There's always going to be something subjective about 3s, because they go in at a lower rate than 2s. Plus people who grew up on the NBA of the 80s and 90s remember when even Larry Bird shot less than 3 3s a game. I feel that's why fans have an aversion to them - because they watch the games, and see 3s clang off the rim more often than 2s, and they feel that if the player had driven the ball and tried to score at the hoop, the ball would have gone in. And as you say, when ball goes in, we are happy, when ball doesn't go in, we are sad
Personally I don't have a problem with how many 3s they shoot, as long as the shot is a good quality shot. Now determining shot quality can be subjective too, and NBA teams now have entire departments of stats nerds devoted to determining the quality of each shot their team makes, but I would imagine that as a starting point, if a 3 is open (defined in NBA.com as having the closest defender at least 4-6 feet away, wide open is 6+ feet away) and the player shooting it can shoot at least 30% from 3, I would consider that to be a good shot. Even if it misses, because if we're going to define good shots as ones that go in then we're going to end up including circus fluke shots and omitting wide open ones that someone just bricked.

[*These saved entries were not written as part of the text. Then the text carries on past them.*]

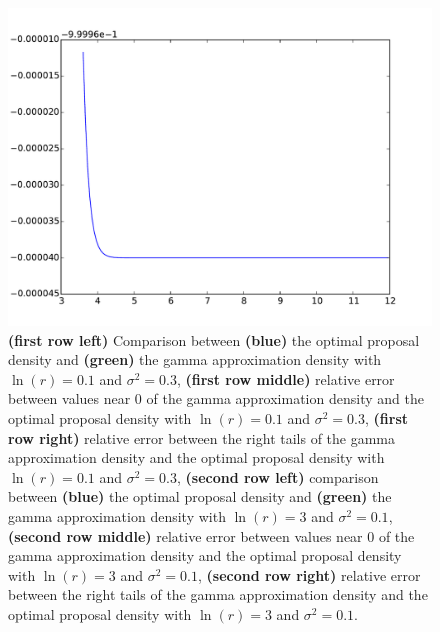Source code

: \documentclass{article}
\begin{document}
\begin{figure}[htb]
\begin{minipage}{.3\textwidth}
	\end{minipage}
	\begin{minipage}{.3\textwidth}
		\centering
		\includegraphics[width=0.97\linewidth]{bootstrap-filter/relative_tail_simple_3_1.pdf}
	\end{minipage}
	\caption{\textbf{(first row left)} Comparison between \textbf{(blue)} the optimal proposal density and \textbf{(green)} the gamma approximation density with $\ln(r)=0.1$ and $\sigma^2 = 0.3$, \textbf{(first row middle)} relative error between values near 0 of the gamma approximation density and the optimal proposal density with $\ln(r)=0.1$ and $\sigma^2 = 0.3$, \textbf{(first row right)} relative error between the right tails of the gamma approximation density and the optimal proposal density with $\ln(r)=0.1$ and $\sigma^2 = 0.3$, \textbf{(second row left)} comparison between \textbf{(blue)} the optimal proposal density and \textbf{(green)} the gamma approximation density with $\ln(r)=3$ and $\sigma^2 = 0.1$, \textbf{(second row middle)} relative error between values near 0 of the gamma approximation density and the optimal proposal density with $\ln(r)=3$ and $\sigma^2 = 0.1$, \textbf{(second row right)} relative error between the right tails of the gamma approximation density and the optimal proposal density with $\ln(r)=3$ and $\sigma^2 = 0.1$.}
	\label{fig:movingsimple}
\end{figure}
\end{document}
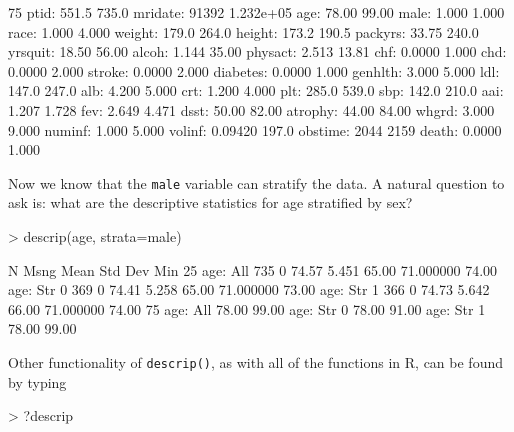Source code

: \documentclass{article}
\begin{document}
\begin{Schunk}
\begin{Soutput}
             75%
    ptid:     551.5      735.0  
 mridate:     91392    1.232e+05
     age:     78.00      99.00  
    male:     1.000      1.000  
    race:     1.000      4.000  
  weight:     179.0      264.0  
  height:     173.2      190.5  
 packyrs:     33.75      240.0  
 yrsquit:     18.50      56.00  
   alcoh:     1.144      35.00  
 physact:     2.513      13.81  
     chf:     0.0000     1.000  
     chd:     0.0000     2.000  
  stroke:     0.0000     2.000  
diabetes:     0.0000     1.000  
 genhlth:     3.000      5.000  
     ldl:     147.0      247.0  
     alb:     4.200      5.000  
     crt:     1.200      4.000  
     plt:     285.0      539.0  
     sbp:     142.0      210.0  
     aai:     1.207      1.728  
     fev:     2.649      4.471  
    dsst:     50.00      82.00  
 atrophy:     44.00      84.00  
   whgrd:     3.000      9.000  
  numinf:     1.000      5.000  
  volinf:    0.09420     197.0  
 obstime:      2044      2159   
   death:     0.0000     1.000  
\end{Soutput}
\end{Schunk}
Now we know that the \texttt{male} variable can stratify the data. A natural question to ask is: what are the descriptive statistics for age stratified by sex?
\begin{Schunk}
\begin{Sinput}
> descrip(age, strata=male)
\end{Sinput}
\begin{Soutput}
               N     Msng  Mean      Std Dev    Min       25%
age:  All        735     0   74.57     5.451     65.00    71.000000   74.00  
age:    Str  0   369     0   74.41     5.258     65.00    71.000000   73.00  
age:    Str  1   366     0   74.73     5.642     66.00    71.000000   74.00  
                75%
age:  All        78.00     99.00  
age:    Str  0   78.00     91.00  
age:    Str  1   78.00     99.00  
\end{Soutput}
\end{Schunk}
Other functionality of \texttt{descrip()}, as with all of the functions in R, can be found by typing
\begin{Schunk}
\begin{Sinput}
> ?descrip
\end{Sinput}
\end{Schunk}
\end{document}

If you look at NBA.com, the Cs are 5th in the league in 3FG% for open shots, and we take at least 17 of those a game and make 37% of them:
Then when you look at wide-open 3s, we take even more of those, at 19 a game, and make 40% of them:
If you look at the tight 3s (2-4 feet) we take 6 of those and make 31% of them.
Then the very tight (0-2 feet) we actually are bottom of the league in taking 0.2 of those.
It's an interesting question, and one I don't really have an answer to. What is the right number of 3s we should take? So if we average 42 a game, and if we stick to the open ones, then by logic 36 shots a game of open ones should be about right?